- Problem to work on -
Some of the lines below need repeating. Reproduce exactly those between the lines holding "Додайте кольорову палітру" and "Додайте цей код", inclusive.

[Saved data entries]
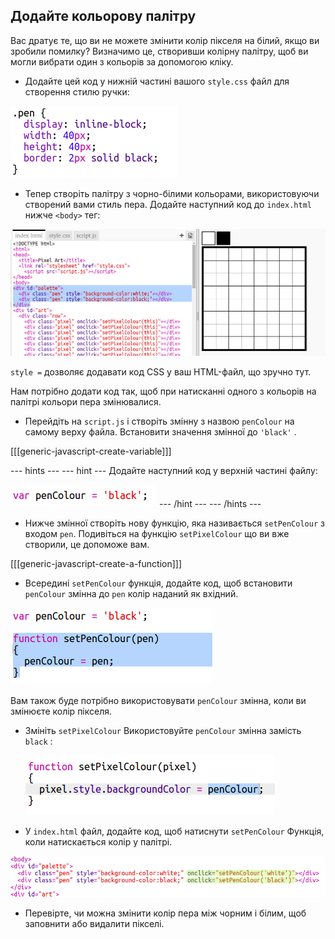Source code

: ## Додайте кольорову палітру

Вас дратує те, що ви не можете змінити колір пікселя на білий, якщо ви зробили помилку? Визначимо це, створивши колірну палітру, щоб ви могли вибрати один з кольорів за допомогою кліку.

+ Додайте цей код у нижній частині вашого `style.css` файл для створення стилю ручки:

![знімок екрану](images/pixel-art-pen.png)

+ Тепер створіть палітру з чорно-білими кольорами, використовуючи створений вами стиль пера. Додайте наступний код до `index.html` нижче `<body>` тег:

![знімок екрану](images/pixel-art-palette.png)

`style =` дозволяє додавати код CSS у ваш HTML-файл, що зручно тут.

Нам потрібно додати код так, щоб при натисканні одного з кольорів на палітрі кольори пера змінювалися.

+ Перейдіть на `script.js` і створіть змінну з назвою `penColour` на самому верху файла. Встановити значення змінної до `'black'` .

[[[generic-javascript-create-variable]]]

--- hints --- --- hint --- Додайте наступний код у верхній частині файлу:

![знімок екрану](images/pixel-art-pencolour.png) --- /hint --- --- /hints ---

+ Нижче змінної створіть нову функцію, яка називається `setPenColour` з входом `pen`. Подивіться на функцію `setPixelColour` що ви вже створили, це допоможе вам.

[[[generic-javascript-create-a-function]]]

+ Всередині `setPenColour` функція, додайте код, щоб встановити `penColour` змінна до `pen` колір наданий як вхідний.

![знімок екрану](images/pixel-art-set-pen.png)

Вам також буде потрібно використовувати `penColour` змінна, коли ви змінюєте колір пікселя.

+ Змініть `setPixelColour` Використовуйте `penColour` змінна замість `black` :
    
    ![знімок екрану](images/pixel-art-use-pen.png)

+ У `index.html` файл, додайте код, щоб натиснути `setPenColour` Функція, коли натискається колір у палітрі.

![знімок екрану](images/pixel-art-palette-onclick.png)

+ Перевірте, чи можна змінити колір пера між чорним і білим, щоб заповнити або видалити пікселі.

...

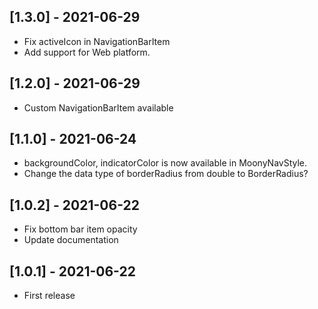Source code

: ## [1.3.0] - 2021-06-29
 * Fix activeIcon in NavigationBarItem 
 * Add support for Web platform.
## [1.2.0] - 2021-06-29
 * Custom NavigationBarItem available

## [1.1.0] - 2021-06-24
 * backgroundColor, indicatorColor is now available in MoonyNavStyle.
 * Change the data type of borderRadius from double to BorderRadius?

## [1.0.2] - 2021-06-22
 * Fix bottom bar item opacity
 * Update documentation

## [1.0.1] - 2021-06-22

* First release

- Output of the exercise -
: ## Додайте кольорову палітру

Вас дратує те, що ви не можете змінити колір пікселя на білий, якщо ви зробили помилку? Визначимо це, створивши колірну палітру, щоб ви могли вибрати один з кольорів за допомогою кліку.

+ Додайте цей код у нижній частині вашого `style.css` файл для створення стилю ручки:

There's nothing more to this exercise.